- **The problem**
Transcribe all of the records exactly, leaving every line as it is.

- **Dataset records**
# # # # #
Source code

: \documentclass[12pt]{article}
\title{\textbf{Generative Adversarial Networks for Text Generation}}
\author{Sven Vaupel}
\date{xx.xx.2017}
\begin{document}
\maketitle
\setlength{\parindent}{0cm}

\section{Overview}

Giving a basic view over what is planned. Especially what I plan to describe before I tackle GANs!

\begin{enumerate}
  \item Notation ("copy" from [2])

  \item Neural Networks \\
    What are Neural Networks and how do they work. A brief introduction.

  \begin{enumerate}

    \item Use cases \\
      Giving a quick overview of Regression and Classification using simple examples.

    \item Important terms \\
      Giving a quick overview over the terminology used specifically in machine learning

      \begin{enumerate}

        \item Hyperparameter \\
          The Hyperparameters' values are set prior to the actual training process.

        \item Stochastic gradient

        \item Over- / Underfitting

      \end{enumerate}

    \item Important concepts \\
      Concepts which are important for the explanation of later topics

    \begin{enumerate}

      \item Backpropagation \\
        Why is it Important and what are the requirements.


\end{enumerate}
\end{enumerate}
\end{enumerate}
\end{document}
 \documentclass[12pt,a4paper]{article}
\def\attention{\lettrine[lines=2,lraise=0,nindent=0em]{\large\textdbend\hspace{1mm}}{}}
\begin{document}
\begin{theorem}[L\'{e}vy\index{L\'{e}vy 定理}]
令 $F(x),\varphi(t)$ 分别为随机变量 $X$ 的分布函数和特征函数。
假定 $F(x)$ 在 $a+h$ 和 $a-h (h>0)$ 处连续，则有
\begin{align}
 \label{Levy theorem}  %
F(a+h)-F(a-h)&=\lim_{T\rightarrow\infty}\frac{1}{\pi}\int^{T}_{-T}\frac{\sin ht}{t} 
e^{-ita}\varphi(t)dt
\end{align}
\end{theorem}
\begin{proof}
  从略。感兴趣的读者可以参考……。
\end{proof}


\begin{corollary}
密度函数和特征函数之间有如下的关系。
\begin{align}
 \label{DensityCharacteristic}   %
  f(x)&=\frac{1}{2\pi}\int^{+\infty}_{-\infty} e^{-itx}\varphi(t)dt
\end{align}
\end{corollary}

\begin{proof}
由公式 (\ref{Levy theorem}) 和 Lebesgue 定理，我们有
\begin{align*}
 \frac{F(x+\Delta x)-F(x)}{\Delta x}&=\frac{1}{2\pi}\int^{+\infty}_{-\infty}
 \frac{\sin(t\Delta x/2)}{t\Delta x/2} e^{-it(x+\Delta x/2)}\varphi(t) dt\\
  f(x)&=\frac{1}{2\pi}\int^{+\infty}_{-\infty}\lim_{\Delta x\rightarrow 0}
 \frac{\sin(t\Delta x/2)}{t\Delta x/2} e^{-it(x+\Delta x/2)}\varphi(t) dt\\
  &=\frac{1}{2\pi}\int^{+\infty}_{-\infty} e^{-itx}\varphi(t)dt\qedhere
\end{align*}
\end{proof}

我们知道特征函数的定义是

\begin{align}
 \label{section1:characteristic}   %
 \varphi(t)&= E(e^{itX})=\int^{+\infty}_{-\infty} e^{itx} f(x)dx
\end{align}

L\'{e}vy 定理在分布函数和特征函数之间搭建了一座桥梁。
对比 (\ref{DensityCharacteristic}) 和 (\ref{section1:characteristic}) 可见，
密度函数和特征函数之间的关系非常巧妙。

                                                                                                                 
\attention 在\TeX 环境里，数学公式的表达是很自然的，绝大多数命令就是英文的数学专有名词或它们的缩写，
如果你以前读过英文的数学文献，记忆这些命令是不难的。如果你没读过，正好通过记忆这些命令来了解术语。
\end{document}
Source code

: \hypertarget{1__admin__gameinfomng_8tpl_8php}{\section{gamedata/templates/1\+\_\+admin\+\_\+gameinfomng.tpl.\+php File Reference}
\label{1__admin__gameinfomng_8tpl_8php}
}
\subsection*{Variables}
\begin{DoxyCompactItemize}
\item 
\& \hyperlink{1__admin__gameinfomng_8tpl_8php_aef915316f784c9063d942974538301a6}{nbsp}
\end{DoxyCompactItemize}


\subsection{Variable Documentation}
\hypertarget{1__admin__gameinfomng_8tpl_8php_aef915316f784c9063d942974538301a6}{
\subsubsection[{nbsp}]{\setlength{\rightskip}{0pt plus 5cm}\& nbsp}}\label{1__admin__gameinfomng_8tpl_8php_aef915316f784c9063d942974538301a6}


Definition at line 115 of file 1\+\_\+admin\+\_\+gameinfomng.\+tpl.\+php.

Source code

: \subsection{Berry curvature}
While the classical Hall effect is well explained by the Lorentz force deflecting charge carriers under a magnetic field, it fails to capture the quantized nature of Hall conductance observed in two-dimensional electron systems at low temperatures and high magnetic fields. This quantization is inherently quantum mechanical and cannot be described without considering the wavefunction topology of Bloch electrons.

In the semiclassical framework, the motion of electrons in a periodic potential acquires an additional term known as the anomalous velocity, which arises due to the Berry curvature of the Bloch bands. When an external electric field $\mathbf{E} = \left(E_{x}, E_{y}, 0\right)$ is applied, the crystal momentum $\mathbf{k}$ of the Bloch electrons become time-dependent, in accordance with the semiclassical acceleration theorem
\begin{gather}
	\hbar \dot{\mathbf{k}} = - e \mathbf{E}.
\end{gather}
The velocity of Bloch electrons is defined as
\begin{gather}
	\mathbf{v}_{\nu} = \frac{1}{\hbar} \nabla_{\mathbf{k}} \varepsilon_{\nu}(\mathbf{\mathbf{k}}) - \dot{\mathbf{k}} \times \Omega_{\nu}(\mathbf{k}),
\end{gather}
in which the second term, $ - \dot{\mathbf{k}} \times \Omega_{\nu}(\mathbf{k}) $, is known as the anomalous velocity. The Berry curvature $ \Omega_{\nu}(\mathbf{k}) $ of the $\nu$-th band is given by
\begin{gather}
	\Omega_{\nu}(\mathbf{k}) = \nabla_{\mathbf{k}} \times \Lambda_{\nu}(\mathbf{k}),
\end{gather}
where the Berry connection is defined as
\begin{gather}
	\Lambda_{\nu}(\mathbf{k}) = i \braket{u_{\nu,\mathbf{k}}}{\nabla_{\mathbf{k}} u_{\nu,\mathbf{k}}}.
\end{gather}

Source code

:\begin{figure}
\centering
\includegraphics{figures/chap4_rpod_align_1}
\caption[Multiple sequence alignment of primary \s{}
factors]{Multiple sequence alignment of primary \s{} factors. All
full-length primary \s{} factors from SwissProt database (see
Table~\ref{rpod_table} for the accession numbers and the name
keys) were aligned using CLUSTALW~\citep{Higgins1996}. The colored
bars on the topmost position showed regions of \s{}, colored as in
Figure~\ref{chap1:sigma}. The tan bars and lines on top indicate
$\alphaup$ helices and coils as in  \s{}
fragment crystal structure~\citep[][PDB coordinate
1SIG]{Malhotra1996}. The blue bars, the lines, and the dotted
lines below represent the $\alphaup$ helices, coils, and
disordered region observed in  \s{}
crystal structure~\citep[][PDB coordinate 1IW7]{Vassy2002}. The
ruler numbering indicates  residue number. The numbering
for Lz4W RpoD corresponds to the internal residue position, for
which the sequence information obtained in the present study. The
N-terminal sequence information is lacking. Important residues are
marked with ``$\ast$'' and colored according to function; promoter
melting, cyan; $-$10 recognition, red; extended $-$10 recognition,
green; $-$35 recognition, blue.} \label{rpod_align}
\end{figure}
# # # # #
- **Exercise solution**
Source code

: \documentclass[12pt]{article}
\title{\textbf{Generative Adversarial Networks for Text Generation}}
\author{Sven Vaupel}
\date{xx.xx.2017}
\begin{document}
\maketitle
\setlength{\parindent}{0cm}

\section{Overview}

Giving a basic view over what is planned. Especially what I plan to describe before I tackle GANs!

\begin{enumerate}
  \item Notation ("copy" from [2])

  \item Neural Networks \\
    What are Neural Networks and how do they work. A brief introduction.

  \begin{enumerate}

    \item Use cases \\
      Giving a quick overview of Regression and Classification using simple examples.

    \item Important terms \\
      Giving a quick overview over the terminology used specifically in machine learning

      \begin{enumerate}

        \item Hyperparameter \\
          The Hyperparameters' values are set prior to the actual training process.

        \item Stochastic gradient

        \item Over- / Underfitting

      \end{enumerate}

    \item Important concepts \\
      Concepts which are important for the explanation of later topics

    \begin{enumerate}

      \item Backpropagation \\
        Why is it Important and what are the requirements.


\end{enumerate}
\end{enumerate}
\end{enumerate}
\end{document}
 \documentclass[12pt,a4paper]{article}
\def\attention{\lettrine[lines=2,lraise=0,nindent=0em]{\large\textdbend\hspace{1mm}}{}}
\begin{document}
\begin{theorem}[L\'{e}vy\index{L\'{e}vy 定理}]
令 $F(x),\varphi(t)$ 分别为随机变量 $X$ 的分布函数和特征函数。
假定 $F(x)$ 在 $a+h$ 和 $a-h (h>0)$ 处连续，则有
\begin{align}
 \label{Levy theorem}  %
F(a+h)-F(a-h)&=\lim_{T\rightarrow\infty}\frac{1}{\pi}\int^{T}_{-T}\frac{\sin ht}{t} 
e^{-ita}\varphi(t)dt
\end{align}
\end{theorem}
\begin{proof}
  从略。感兴趣的读者可以参考……。
\end{proof}


\begin{corollary}
密度函数和特征函数之间有如下的关系。
\begin{align}
 \label{DensityCharacteristic}   %
  f(x)&=\frac{1}{2\pi}\int^{+\infty}_{-\infty} e^{-itx}\varphi(t)dt
\end{align}
\end{corollary}

\begin{proof}
由公式 (\ref{Levy theorem}) 和 Lebesgue 定理，我们有
\begin{align*}
 \frac{F(x+\Delta x)-F(x)}{\Delta x}&=\frac{1}{2\pi}\int^{+\infty}_{-\infty}
 \frac{\sin(t\Delta x/2)}{t\Delta x/2} e^{-it(x+\Delta x/2)}\varphi(t) dt\\
  f(x)&=\frac{1}{2\pi}\int^{+\infty}_{-\infty}\lim_{\Delta x\rightarrow 0}
 \frac{\sin(t\Delta x/2)}{t\Delta x/2} e^{-it(x+\Delta x/2)}\varphi(t) dt\\
  &=\frac{1}{2\pi}\int^{+\infty}_{-\infty} e^{-itx}\varphi(t)dt\qedhere
\end{align*}
\end{proof}

我们知道特征函数的定义是

\begin{align}
 \label{section1:characteristic}   %
 \varphi(t)&= E(e^{itX})=\int^{+\infty}_{-\infty} e^{itx} f(x)dx
\end{align}

L\'{e}vy 定理在分布函数和特征函数之间搭建了一座桥梁。
对比 (\ref{DensityCharacteristic}) 和 (\ref{section1:characteristic}) 可见，
密度函数和特征函数之间的关系非常巧妙。

                                                                                                                 
\attention 在\TeX 环境里，数学公式的表达是很自然的，绝大多数命令就是英文的数学专有名词或它们的缩写，
如果你以前读过英文的数学文献，记忆这些命令是不难的。如果你没读过，正好通过记忆这些命令来了解术语。
\end{document}
Source code

: \hypertarget{1__admin__gameinfomng_8tpl_8php}{\section{gamedata/templates/1\+\_\+admin\+\_\+gameinfomng.tpl.\+php File Reference}
\label{1__admin__gameinfomng_8tpl_8php}
}
\subsection*{Variables}
\begin{DoxyCompactItemize}
\item 
\& \hyperlink{1__admin__gameinfomng_8tpl_8php_aef915316f784c9063d942974538301a6}{nbsp}
\end{DoxyCompactItemize}


\subsection{Variable Documentation}
\hypertarget{1__admin__gameinfomng_8tpl_8php_aef915316f784c9063d942974538301a6}{
\subsubsection[{nbsp}]{\setlength{\rightskip}{0pt plus 5cm}\& nbsp}}\label{1__admin__gameinfomng_8tpl_8php_aef915316f784c9063d942974538301a6}


Definition at line 115 of file 1\+\_\+admin\+\_\+gameinfomng.\+tpl.\+php.

Source code

: \subsection{Berry curvature}
While the classical Hall effect is well explained by the Lorentz force deflecting charge carriers under a magnetic field, it fails to capture the quantized nature of Hall conductance observed in two-dimensional electron systems at low temperatures and high magnetic fields. This quantization is inherently quantum mechanical and cannot be described without considering the wavefunction topology of Bloch electrons.

In the semiclassical framework, the motion of electrons in a periodic potential acquires an additional term known as the anomalous velocity, which arises due to the Berry curvature of the Bloch bands. When an external electric field $\mathbf{E} = \left(E_{x}, E_{y}, 0\right)$ is applied, the crystal momentum $\mathbf{k}$ of the Bloch electrons become time-dependent, in accordance with the semiclassical acceleration theorem
\begin{gather}
	\hbar \dot{\mathbf{k}} = - e \mathbf{E}.
\end{gather}
The velocity of Bloch electrons is defined as
\begin{gather}
	\mathbf{v}_{\nu} = \frac{1}{\hbar} \nabla_{\mathbf{k}} \varepsilon_{\nu}(\mathbf{\mathbf{k}}) - \dot{\mathbf{k}} \times \Omega_{\nu}(\mathbf{k}),
\end{gather}
in which the second term, $ - \dot{\mathbf{k}} \times \Omega_{\nu}(\mathbf{k}) $, is known as the anomalous velocity. The Berry curvature $ \Omega_{\nu}(\mathbf{k}) $ of the $\nu$-th band is given by
\begin{gather}
	\Omega_{\nu}(\mathbf{k}) = \nabla_{\mathbf{k}} \times \Lambda_{\nu}(\mathbf{k}),
\end{gather}
where the Berry connection is defined as
\begin{gather}
	\Lambda_{\nu}(\mathbf{k}) = i \braket{u_{\nu,\mathbf{k}}}{\nabla_{\mathbf{k}} u_{\nu,\mathbf{k}}}.
\end{gather}

Source code

:\begin{figure}
\centering
\includegraphics{figures/chap4_rpod_align_1}
\caption[Multiple sequence alignment of primary \s{}
factors]{Multiple sequence alignment of primary \s{} factors. All
full-length primary \s{} factors from SwissProt database (see
Table~\ref{rpod_table} for the accession numbers and the name
keys) were aligned using CLUSTALW~\citep{Higgins1996}. The colored
bars on the topmost position showed regions of \s{}, colored as in
Figure~\ref{chap1:sigma}. The tan bars and lines on top indicate
$\alphaup$ helices and coils as in  \s{}
fragment crystal structure~\citep[][PDB coordinate
1SIG]{Malhotra1996}. The blue bars, the lines, and the dotted
lines below represent the $\alphaup$ helices, coils, and
disordered region observed in  \s{}
crystal structure~\citep[][PDB coordinate 1IW7]{Vassy2002}. The
ruler numbering indicates  residue number. The numbering
for Lz4W RpoD corresponds to the internal residue position, for
which the sequence information obtained in the present study. The
N-terminal sequence information is lacking. Important residues are
marked with ``$\ast$'' and colored according to function; promoter
melting, cyan; $-$10 recognition, red; extended $-$10 recognition,
green; $-$35 recognition, blue.} \label{rpod_align}
\end{figure}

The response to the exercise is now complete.